MATERIALS PROVIDED —
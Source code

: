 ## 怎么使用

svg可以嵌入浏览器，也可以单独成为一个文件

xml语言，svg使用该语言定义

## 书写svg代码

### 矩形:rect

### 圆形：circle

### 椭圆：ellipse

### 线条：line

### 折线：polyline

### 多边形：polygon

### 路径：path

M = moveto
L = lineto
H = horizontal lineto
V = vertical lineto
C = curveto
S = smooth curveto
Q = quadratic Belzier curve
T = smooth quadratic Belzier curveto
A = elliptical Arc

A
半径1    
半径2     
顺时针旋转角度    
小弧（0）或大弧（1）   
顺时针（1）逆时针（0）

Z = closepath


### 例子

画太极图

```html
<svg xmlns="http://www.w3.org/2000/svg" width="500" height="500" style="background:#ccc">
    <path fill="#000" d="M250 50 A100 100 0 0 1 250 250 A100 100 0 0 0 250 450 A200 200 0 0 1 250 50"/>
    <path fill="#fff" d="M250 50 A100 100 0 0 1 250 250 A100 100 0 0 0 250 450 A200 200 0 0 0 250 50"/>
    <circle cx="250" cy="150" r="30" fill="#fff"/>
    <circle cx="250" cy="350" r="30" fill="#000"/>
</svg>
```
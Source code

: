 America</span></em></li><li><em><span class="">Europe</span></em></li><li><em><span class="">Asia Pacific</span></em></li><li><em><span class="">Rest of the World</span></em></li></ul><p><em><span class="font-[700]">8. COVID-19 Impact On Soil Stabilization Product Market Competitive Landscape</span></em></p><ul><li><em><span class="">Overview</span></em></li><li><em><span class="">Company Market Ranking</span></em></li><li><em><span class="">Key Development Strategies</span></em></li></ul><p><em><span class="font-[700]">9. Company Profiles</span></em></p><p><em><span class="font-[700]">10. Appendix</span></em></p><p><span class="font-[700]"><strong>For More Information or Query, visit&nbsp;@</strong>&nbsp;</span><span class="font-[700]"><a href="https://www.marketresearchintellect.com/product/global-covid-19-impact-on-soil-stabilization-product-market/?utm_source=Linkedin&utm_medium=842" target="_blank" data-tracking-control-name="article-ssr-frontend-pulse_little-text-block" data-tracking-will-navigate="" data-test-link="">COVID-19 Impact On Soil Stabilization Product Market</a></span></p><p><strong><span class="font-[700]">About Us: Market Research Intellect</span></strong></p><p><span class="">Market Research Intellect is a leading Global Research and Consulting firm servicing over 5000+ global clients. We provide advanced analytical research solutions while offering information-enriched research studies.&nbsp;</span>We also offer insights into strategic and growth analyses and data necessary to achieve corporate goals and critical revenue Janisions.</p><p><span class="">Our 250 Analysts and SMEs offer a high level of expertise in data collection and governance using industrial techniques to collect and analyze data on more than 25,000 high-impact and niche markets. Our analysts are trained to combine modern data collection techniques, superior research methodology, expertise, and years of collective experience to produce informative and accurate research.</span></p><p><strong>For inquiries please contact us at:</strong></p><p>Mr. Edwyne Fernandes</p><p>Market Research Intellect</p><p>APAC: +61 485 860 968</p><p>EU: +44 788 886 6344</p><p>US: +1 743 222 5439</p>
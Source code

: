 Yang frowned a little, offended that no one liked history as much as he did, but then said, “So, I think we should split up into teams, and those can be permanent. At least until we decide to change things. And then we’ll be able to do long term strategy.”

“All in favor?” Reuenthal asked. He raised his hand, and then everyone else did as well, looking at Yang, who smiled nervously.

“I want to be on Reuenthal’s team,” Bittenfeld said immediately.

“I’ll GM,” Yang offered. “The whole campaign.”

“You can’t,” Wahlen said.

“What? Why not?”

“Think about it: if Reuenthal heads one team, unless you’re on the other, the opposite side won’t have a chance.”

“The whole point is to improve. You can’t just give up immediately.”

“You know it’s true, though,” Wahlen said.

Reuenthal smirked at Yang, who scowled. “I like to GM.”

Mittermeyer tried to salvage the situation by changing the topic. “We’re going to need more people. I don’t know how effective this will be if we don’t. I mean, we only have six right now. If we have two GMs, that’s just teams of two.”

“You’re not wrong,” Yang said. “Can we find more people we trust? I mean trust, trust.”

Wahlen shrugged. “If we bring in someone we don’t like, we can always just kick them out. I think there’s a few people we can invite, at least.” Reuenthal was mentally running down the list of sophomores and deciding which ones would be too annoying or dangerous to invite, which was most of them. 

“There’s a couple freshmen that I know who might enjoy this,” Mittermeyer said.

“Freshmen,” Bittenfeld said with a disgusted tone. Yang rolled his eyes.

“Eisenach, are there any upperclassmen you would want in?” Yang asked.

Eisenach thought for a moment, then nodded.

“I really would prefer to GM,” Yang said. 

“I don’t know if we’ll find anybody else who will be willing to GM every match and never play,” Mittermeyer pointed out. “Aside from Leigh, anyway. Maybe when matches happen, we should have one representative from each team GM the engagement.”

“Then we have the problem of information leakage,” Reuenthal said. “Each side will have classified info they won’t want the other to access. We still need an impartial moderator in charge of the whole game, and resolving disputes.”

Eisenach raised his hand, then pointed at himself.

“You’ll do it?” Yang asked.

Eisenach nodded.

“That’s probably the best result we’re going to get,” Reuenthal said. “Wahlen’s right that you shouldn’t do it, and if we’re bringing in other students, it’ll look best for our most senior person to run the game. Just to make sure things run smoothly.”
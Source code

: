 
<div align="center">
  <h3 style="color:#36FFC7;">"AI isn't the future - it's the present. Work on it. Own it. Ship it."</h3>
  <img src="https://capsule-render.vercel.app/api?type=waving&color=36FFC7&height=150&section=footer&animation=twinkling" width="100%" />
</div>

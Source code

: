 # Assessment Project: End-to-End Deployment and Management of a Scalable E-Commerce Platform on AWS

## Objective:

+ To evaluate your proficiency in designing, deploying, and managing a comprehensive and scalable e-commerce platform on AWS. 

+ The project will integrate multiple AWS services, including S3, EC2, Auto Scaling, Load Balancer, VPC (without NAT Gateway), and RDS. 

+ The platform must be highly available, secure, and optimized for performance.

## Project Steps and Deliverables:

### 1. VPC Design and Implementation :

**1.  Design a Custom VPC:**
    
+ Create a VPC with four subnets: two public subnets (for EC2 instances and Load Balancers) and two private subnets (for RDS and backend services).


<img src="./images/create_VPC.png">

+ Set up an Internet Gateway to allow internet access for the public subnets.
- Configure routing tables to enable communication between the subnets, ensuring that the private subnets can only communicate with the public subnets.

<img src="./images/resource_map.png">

WORK ITEM — Count every line above that holds the word "curveto", and state the number and nothing more.

COMPLETED TASK — 3